Aynı zamanda, dolaşımdaki yakıt sisteminin çok karmaşık olduğu ortaya çıktı. Daha fazla gelişme, esas olarak, bir metal soğutucu ile yıkanan "sabit" yakıt elemanlarının yolunu izledi. İkincisi, çeşitli malzemeler olarak kabul edildi, ancak boru hatlarının korozyon direncindeki zorluklar ve sıvı metal sirkülasyonunun sağlanması, metal soğutucu üzerinde durmamıza izin vermedi. Sonuç olarak, reaktörün aşırı derecede ısıtılmış su kullanacak şekilde tasarlanması gerekiyordu. Hesaplamalara göre, reaktörde suyun yaklaşık 810-820° sıcaklığa ulaşmış olması gerekirdi. Sıvı halde tutmak için sistemde yaklaşık 350 kg/cm2 basınç oluşturmak gerekiyordu. Sistemin çok karmaşık olduğu, ancak metal soğutuculu bir reaktörden çok daha basit ve daha uygun olduğu ortaya çıktı. 1960 yılına gelindiğinde, Pratt & Whitney uçaklar için nükleer santralleri üzerindeki çalışmaları tamamlamıştı. Bitmiş sistemi test etmek için hazırlıklar başladı, ancak sonunda bu testler gerçekleşmedi.
üzücü son
NEPA ve ANP programları, düzinelerce yeni teknolojinin yanı sıra bir dizi ilginç teknik bilginin yaratılmasına yardımcı oldu. Bununla birlikte, asıl hedefleri - bir atom uçağının yaratılması - 1960'da bile önümüzdeki birkaç yıl içinde gerçekleştirilemedi. 1961'de, havacılık için nükleer teknolojideki gelişmelerle hemen ilgilenmeye başlayan J. Kennedy iktidara geldi. Bunlara uyulmadığı ve programların maliyetleri tamamen müstehcen değerlere ulaştığı için ANP'nin ve tüm atomla çalışan uçakların akıbeti büyük bir soru haline geldi. On beş yıldan fazla bir süredir çeşitli test ünitelerinin araştırılması, tasarımı ve inşası için bir milyar dolardan fazla harcandı. Aynı zamanda, nükleer santralli bitmiş bir uçağın inşası hala uzak bir gelecek meselesiydi. Elbette, ek para ve zaman harcamaları, atom uçağını pratik kullanıma getirebilir. Ancak Kennedy yönetimi farklı karar verdi. ANP programının maliyeti sürekli büyüyordu, ancak sonuç alınamadı. Ek olarak, balistik füzeler yüksek potansiyellerini tamamen kanıtlamıştır. 61'in ilk yarısında, yeni başkan, atomla çalışan uçaklardaki tüm çalışmaların durdurulması gerektiğine dair bir belge imzaladı. Kısa bir süre önce, 60. yılda Pentagon'un açık tip santrallerdeki tüm çalışmaların durdurulduğu ve tüm fonların “kapalı” sistemlere tahsis edildiği tartışmalı bir karar verdiğini belirtmekte fayda var.

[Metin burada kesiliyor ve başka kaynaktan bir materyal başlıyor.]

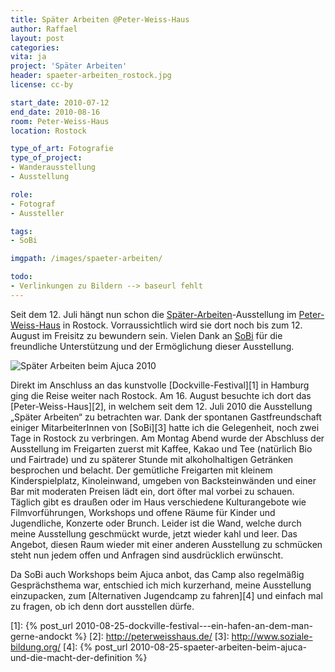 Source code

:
 ```yaml
---
title: Später Arbeiten @Peter-Weiss-Haus
author: Raffael
layout: post
categories:
vita: ja
project: 'Später Arbeiten'
header: spaeter-arbeiten_rostock.jpg
license: cc-by

start_date: 2010-07-12
end_date: 2010-08-16
room: Peter-Weiss-Haus
location: Rostock

type_of_art: Fotografie
type_of_project:
- Wanderausstellung
- Ausstellung

role:
- Fotograf
- Aussteller

tags:
- SoBi

imgpath: /images/spaeter-arbeiten/

todo:
- Verlinkungen zu Bildern --> baseurl fehlt
---
```


Seit dem 12. Juli hängt nun schon die [Später-Arbeiten](http://raffaeljesche.de/spaeter-arbeiten)-Ausstellung im [Peter-Weiss-Haus](http://www.peterweisshaus.de/) in Rostock. Vorraussichtlich wird sie dort noch bis zum 12. August im Freisitz zu bewundern sein. Vielen Dank an [SoBi](http://soziale-bildung.org/) für die freundliche Unterstützung und der Ermöglichung dieser Ausstellung.

<!--more-->

![Später Arbeiten beim Ajuca 2010]({{page.imgpath}}spaeterarbeiten_peterweis.jpg)

Direkt im Anschluss an das kunstvolle [Dockville-Festival][1] in Hamburg ging die Reise weiter nach Rostock. Am 16. August besuchte ich dort das [Peter-Weiss-Haus][2], in welchem seit dem 12. Juli 2010 die Ausstellung „Später Arbeiten“ zu betrachten war. Dank der spontanen Gastfreundschaft einiger MitarbeiterInnen von [SoBi][3] hatte ich die Gelegenheit, noch zwei Tage in Rostock zu verbringen. Am Montag Abend wurde der Abschluss der Ausstellung im Freigarten zuerst mit Kaffee, Kakao und Tee (natürlich Bio und Fairtrade) und zu späterer Stunde mit alkoholhaltigen Getränken besprochen und belacht. Der gemütliche Freigarten mit kleinem Kinderspielplatz, Kinoleinwand, umgeben von Backsteinwänden und einer Bar mit moderaten Preisen lädt ein, dort öfter mal vorbei zu schauen. Täglich gibt es draußen oder im Haus verschiedene Kulturangebote wie Filmvorführungen, Workshops und offene Räume für Kinder und Jugendliche, Konzerte oder Brunch. Leider ist die Wand, welche durch meine Ausstellung geschmückt wurde, jetzt wieder kahl und leer. Das Angebot, diesen Raum wieder mit einer anderen Ausstellung zu schmücken steht nun jedem offen und Anfragen sind ausdrücklich erwünscht.

Da SoBi auch Workshops beim Ajuca anbot, das Camp also regelmäßig Gesprächsthema war, entschied ich mich kurzerhand, meine Ausstellung einzupacken, zum [Alternativen Jugendcamp zu fahren][4] und einfach mal zu fragen, ob ich denn dort ausstellen dürfe.

 [1]: {% post_url 2010-08-25-dockville-festival-_-_-ein-hafen-an-dem-man-gerne-andockt %}
 [2]: http://peterweisshaus.de/
 [3]: http://www.soziale-bildung.org/
 [4]: {% post_url 2010-08-25-spaeter-arbeiten-beim-ajuca-und-die-macht-der-definition %}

Havacılık için nükleer santraller oluşturma alanındaki bazı başarılara rağmen, ANP programı başarısız olarak kabul edildi. Bir süredir, ANP ile eşzamanlı olarak, gelecek vaat eden füzeler için nükleer motorlar geliştirildi. Ancak bu projeler beklenen sonucu vermedi. Zamanla, onlar da kapatıldı ve uçaklar ve füzeler için nükleer santraller yönünde çalışmalar tamamen durduruldu. Zaman zaman çeşitli özel şirketler bu tür gelişmeleri kendi inisiyatifleriyle yürütmeye çalıştı, ancak bu projelerin hiçbiri devlet desteği almadı. Atomla çalışan uçakların umutlarına olan inancını kaybeden Amerikan liderliği, filo ve nükleer santraller için nükleer santraller geliştirmeye başladı.